UTC placed on NCAA probation

PDF: NCAA infractions report

The University of Tennessee at Chattanooga athletic department has been hit with two years of probation for "major" violations in the area of recruiting communication, the NCAA Committee on Infractions announced Thursday.

After UTC self-reported numerous "impermissible text messages and telephone calls" by an assistant football coach in January 2009, the NCAA began an investigation that eventually led to examining all UTC coaches' phone records from 2008-09.

In a 22-page report released Thursday, the infractions committee stated that UTC football and men's basketball coaches had committed major violations. It also cited isolated incidents involving the men's tennis and women's basketball programs.

In addition, the committee deemed that "the institution failed to monitor" that communication.

"We all acknowledge that we could and should have done better," athletic director Rick Hart said.

UTC self-reported most of the infractions and imposed its own penalties, which the NCAA accepted. The NCAA's two-year probation penalty does not include a postseason ban, nor does it limit scholarships or television appearances.

The penalties imposed by UTC were completed before Thursday's announcement.

"The coaches that are involved, the individuals involved, have paid a price," Hart said. "Not only through the recruiting restrictions and the scholarship reduction, but the reprimand and the knowledge that their integrity is being questioned."

Men's basketball coach John Shulman was cited for 19 of his program's 23 text messages - coaches are not allowed to send texts to recruits under any circumstances - and one of the 61 impermissible phone calls.

Shulman said all of the text messages he sent were replies to texts sent by recruits or players who had committed to UTC. Many of the impermissible calls, he said, were the result of documentation errors.

Coaches are allowed to contact recruits once a week, and they're required to keep call logs. If the calls are not documented properly, a second call after not getting an answer on the first can be seen as a violation.

"We want to be compliant," Shulman said. "We weren't trying to do anything to bend the rules. We just were complacent and sloppy, and that's not going to happen anymore."

The report stated that "the head men's basketball coach did not promote an atmosphere of compliance within the program." It also stated that he did not "protect the integrity of the investigation."

All UTC staff members involved in the investigation were prohibited from discussing it with anyone, and Shulman was found to have done so on three occasions.

"I contacted [the people involved], and I shouldn't have done that," he said. "I was acting emotionally because I'm in charge of these things and it's my responsibility, but I shouldn't have."

UTC took away one men's basketball scholarship for the 2010-11 academic year and prohibited any recruiting by Shulman or his staff during a 17-week period, from November 2009 to March 2010.

The initial violations by former football recruiting coordinator Jason McManus were detected when UTC began implementing a new system for tracking coaches' calls to recruits.
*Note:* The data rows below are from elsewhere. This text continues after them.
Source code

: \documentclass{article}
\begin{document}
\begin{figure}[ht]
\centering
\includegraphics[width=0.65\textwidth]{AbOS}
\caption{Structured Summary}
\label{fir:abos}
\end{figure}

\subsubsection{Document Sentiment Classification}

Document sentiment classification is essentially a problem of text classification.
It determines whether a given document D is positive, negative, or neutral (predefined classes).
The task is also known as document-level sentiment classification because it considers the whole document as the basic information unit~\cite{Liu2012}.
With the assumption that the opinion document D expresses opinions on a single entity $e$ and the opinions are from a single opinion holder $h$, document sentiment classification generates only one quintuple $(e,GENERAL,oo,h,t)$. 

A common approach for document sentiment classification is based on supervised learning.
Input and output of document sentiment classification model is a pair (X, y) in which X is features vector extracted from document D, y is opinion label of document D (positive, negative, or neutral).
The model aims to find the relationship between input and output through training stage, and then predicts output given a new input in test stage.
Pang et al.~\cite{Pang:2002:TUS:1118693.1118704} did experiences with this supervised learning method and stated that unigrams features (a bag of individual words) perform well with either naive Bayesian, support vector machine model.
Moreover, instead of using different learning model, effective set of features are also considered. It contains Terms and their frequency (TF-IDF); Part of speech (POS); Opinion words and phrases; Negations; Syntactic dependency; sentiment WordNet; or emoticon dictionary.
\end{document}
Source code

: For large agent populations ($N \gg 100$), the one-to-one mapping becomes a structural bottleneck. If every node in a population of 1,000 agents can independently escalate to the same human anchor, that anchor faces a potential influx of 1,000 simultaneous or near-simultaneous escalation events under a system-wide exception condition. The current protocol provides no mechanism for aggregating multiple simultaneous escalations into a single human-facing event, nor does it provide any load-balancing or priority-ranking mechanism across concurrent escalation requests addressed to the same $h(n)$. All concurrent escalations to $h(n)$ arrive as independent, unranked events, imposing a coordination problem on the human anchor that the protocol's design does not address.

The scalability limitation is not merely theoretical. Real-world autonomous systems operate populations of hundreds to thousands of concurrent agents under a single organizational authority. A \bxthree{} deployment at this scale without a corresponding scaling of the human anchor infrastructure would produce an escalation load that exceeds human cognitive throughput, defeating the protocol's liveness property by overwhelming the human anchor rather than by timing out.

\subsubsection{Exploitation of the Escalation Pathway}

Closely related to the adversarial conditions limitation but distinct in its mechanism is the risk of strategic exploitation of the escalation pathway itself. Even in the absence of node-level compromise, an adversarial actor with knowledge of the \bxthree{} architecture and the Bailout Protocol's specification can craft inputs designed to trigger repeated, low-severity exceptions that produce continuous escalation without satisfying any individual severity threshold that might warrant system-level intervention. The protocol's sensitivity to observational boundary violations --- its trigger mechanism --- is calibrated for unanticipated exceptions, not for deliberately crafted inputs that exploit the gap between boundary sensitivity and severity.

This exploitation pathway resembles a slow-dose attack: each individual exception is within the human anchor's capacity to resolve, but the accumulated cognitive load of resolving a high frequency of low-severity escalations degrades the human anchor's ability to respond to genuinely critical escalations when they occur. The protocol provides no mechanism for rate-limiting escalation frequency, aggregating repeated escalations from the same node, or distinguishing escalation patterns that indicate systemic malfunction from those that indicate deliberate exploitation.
During the compliance staff's audit of McManus' phone records, text and call violations were discovered.

Ultimately, from September to December 2008, it was discovered that McManus sent 113 texts and made six impermissible phone calls.

McManus was initially stripped of his recruiting duties and later resigned, in February 2010.

Now a graduate assistant at Troy University, McManus declined to comment on Thursday's announcement when contacted by the Times Free Press.

The other two sports involved were men's tennis (three calls, one text) and women's baskteball (one call).